> TASK PROMPT: Filter the data for lines with the word "will", then copy every line so identified.

> DATA RECORDS:
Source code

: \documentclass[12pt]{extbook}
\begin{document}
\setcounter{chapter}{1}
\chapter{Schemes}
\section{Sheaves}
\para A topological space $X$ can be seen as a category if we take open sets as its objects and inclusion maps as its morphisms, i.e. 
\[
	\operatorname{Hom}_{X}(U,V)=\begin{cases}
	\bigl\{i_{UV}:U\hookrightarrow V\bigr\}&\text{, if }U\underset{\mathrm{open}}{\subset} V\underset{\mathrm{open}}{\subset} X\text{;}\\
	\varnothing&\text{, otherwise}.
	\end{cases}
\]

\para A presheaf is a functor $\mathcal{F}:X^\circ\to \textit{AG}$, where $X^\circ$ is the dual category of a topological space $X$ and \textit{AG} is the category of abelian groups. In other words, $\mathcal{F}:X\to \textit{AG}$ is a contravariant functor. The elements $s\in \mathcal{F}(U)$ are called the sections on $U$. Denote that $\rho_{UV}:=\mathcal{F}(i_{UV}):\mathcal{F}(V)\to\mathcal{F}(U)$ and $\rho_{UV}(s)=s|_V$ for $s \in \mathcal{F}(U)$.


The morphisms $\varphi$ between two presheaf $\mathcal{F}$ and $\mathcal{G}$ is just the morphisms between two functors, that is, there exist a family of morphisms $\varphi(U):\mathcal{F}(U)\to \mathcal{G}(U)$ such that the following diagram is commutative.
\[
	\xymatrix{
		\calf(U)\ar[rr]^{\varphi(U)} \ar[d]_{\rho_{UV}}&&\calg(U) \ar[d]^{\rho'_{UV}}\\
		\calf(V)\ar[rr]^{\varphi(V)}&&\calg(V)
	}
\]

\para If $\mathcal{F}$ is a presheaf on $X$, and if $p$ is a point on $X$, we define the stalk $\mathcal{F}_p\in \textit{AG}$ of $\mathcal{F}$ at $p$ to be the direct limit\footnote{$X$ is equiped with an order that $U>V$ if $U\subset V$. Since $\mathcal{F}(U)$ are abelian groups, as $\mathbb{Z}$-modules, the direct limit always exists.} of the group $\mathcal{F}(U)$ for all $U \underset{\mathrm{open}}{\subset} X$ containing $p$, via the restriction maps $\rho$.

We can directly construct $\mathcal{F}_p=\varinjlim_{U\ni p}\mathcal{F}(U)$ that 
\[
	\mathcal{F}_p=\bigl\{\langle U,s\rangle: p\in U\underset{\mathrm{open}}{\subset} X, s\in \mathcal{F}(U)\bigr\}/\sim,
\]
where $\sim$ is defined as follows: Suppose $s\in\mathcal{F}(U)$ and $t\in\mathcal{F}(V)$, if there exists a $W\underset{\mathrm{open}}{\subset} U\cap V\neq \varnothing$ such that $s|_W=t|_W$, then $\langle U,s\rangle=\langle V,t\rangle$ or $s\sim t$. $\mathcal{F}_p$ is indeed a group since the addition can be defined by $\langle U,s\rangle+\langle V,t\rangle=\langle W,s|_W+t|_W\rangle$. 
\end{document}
---
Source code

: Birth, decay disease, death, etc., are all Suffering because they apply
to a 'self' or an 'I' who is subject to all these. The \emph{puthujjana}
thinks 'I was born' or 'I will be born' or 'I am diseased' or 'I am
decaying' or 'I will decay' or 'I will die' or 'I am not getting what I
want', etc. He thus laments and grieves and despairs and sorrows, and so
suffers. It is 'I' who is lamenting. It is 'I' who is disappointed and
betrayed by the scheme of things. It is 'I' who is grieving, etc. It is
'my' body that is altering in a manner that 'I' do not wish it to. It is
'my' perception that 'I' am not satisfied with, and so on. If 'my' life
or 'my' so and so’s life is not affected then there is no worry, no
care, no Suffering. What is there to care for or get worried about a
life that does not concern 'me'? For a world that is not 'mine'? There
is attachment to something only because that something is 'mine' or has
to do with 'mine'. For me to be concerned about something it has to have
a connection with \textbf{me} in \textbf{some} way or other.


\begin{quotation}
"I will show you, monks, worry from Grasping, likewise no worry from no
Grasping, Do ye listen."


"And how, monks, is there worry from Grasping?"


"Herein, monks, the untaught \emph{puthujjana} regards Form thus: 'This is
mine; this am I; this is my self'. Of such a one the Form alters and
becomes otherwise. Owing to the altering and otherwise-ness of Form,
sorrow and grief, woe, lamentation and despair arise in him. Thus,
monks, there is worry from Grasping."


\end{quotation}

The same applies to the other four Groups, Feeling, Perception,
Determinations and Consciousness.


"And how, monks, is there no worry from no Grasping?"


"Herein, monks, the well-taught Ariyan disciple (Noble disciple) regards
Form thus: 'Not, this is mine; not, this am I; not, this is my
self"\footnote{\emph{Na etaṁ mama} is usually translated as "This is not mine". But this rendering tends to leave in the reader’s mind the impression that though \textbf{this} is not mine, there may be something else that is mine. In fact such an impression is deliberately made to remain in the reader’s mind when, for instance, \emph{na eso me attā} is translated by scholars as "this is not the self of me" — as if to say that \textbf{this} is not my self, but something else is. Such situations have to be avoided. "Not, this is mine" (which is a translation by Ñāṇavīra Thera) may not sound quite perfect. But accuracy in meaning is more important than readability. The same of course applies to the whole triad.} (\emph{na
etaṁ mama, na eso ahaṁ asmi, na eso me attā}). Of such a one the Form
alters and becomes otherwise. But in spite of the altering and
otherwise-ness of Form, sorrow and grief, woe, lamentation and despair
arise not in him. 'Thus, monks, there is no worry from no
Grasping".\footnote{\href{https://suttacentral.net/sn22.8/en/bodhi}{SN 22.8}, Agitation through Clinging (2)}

> EXPECTED OUTPUT:
thinks 'I was born' or 'I will be born' or 'I am diseased' or 'I am
decaying' or 'I will decay' or 'I will die' or 'I am not getting what I
"I will show you, monks, worry from Grasping, likewise no worry from no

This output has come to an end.